望んだのはドキュメント更新がトリガーとなりGitHub内で自動的にすべてが流れるシステムです:
- ドキュメントを更新すると必要な言語だけが再生成される
- Markdown構造はそのまま保持される
- コード、HTML、フロントマターは変わらない
- 画像はスキャンされ翻訳される
- 結果はレビューに適したクリーンなPRとして現れる
GitHub Appを一度インストールするだけ。
カスタムスクリプトは不要。
手動でディレクトリ管理も不要。
ドキュメントの変更時に起動する完全なパイプライン。
なぜドキュメント構造レベルで再生成するのか
ほとんどの翻訳ツールは文章単位で動作します。
しかし技術ドキュメントは文章の羅列ではありません。Markdown、メタデータ、コードサンプル、図、テンプレートの構造的な組み合わせです。
Localizeflowはドキュメントの構造レベルで変更を評価し、それに応じて出力を再生成します。
差分は大きくなることもありますが、利点は明らかです:
- 用語の一貫性
- コンテキストの維持
- 安定したドキュメント構造
複数の実際のプロジェクトで、この方法がはるかに信頼性が高いことが証明されました。
Co-op Translatorエンジン上に構築
LocalizeflowはCo-op Translatorエンジンを基盤としています。
これは1年以上にわたりGitHub上の実際のドキュメントを翻訳・維持する中で開発されたシステムです。
APIのラッパーではありません。
マイクロソフトのいくつかのオープンソースドキュメントパイプラインで利用されている、本格的な実運用用エンジンです。
含まれる機能:
- 高度なMarkdownパース
- コード、HTML、フロントマターの保持
- Mermaid図の翻訳
- 画像テキスト抽出と翻訳
- 用語・コンテキストの一貫性機能
これらの機能は実際のドキュメントワークフローが必要としたからこそ作られました。
Astro、Hugo、Docusaurusなどのドキュメントエンジンが広まるにつれ、コンテンツの量と複雑さは増しています。
ドキュメントの最新化は製品の競争力の一要素です。
Localizeflowはこのニーズが今や不可欠だからこそ存在します。
技術分野における言語の壁はいまだに存在する
Co-op Translatorの運用を通じて明らかになった事実。
多くの開発者は依然として自分の母国語による高品質ドキュメントにアクセスできていません。
ドキュメントは製品の一部です。
情報が遅れたりアクセスしにくかったりすると、学習が遅れ、フィードバックループが長くなり、製品採用率が下がります。

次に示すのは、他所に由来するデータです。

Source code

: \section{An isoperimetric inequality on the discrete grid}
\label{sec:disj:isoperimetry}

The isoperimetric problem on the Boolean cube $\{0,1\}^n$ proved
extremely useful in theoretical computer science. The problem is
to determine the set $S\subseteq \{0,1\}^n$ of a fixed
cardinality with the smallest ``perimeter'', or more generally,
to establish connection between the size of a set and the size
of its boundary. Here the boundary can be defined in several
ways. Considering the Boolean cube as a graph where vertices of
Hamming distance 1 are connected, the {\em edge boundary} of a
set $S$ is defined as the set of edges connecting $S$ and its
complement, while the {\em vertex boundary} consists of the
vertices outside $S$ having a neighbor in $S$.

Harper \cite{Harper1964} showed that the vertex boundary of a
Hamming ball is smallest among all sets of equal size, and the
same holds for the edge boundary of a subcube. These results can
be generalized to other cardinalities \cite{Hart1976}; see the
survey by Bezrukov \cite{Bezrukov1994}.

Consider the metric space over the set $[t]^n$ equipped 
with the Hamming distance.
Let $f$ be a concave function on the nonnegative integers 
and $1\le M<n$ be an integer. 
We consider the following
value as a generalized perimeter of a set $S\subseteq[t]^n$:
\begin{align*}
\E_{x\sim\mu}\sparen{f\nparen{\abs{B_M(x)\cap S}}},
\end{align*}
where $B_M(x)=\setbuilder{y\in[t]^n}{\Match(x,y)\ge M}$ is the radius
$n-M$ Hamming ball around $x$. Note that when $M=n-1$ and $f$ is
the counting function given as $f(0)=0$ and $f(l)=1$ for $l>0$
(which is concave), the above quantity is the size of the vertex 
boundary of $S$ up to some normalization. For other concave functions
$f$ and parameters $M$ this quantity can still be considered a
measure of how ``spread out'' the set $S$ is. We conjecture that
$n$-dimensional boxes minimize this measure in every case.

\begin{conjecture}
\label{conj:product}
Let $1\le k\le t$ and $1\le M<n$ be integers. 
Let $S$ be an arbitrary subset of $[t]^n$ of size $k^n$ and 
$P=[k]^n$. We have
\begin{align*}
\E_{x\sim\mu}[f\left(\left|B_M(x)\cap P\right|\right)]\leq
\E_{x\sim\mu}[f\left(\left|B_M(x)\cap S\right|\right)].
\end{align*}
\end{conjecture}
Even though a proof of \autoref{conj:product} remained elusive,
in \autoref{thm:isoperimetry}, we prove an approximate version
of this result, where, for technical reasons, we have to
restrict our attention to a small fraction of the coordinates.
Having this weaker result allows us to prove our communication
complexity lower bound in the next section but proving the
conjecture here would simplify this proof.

Localizeflowのミッションはシンプルです:
どのチームも自分で翻訳システムを構築する必要があってはならない。
DevRel、ドキュメントチーム、SaaS企業、OSSメンテナ、初期スタートアップに関わらず、ドキュメントの更新はすべての言語に自動反映され、必要な変更だけ再生成され、レビュー用の単一PRが生成されるべきです。

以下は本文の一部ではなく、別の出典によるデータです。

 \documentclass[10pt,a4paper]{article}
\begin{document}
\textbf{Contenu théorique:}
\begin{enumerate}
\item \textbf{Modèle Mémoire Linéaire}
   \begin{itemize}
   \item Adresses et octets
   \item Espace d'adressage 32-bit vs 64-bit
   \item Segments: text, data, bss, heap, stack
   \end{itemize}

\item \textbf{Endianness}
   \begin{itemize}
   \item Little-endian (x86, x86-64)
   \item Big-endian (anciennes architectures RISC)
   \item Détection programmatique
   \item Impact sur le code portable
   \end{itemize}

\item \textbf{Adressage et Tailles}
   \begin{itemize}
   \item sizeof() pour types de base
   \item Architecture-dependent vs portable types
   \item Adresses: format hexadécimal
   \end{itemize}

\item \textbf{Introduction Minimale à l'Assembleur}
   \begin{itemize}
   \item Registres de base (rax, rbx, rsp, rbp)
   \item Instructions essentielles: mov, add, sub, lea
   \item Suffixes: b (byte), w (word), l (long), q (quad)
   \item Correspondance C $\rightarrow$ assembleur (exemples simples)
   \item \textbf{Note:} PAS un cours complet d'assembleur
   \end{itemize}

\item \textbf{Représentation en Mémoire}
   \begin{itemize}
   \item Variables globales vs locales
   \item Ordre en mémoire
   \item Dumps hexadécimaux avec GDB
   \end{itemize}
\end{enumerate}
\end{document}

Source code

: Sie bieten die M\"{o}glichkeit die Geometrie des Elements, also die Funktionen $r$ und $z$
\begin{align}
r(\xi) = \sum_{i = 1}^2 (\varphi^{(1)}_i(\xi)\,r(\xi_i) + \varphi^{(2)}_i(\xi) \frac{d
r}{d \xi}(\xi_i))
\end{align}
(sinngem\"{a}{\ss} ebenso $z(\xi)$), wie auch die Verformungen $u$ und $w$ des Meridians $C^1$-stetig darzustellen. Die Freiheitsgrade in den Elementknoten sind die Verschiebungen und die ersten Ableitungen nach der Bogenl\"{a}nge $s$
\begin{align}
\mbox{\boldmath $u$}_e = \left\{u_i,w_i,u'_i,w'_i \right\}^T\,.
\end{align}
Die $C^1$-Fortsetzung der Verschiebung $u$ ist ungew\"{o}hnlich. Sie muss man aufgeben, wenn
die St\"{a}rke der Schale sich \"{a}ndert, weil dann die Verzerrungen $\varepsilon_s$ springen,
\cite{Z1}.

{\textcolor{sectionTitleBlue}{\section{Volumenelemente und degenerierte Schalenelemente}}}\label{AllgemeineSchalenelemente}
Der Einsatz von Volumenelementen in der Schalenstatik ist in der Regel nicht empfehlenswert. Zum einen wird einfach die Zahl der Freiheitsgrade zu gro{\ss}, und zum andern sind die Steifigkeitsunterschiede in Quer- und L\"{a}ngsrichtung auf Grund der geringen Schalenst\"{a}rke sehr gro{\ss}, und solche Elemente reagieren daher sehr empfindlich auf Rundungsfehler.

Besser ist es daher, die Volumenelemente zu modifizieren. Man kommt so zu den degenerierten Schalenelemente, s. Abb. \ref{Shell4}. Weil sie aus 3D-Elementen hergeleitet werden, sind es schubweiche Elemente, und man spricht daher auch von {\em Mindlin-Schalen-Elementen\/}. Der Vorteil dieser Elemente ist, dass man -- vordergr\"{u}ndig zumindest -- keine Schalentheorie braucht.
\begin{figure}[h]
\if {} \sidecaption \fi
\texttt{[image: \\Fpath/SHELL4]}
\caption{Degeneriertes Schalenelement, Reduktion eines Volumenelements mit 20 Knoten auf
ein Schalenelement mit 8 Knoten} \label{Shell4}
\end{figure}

Localizeflowはその壁を取り除くためにある
多くのチームは最終的に多言語ドキュメントの維持をあきらめます。
ドキュメントが増えて更新頻度が高まると、翻訳はすぐに遅れてしまいます。
Localizeflowはその壁を取り除くことを目指します。
単に翻訳を簡単にするだけではありません。
翻訳されたドキュメントの維持を持続可能にします。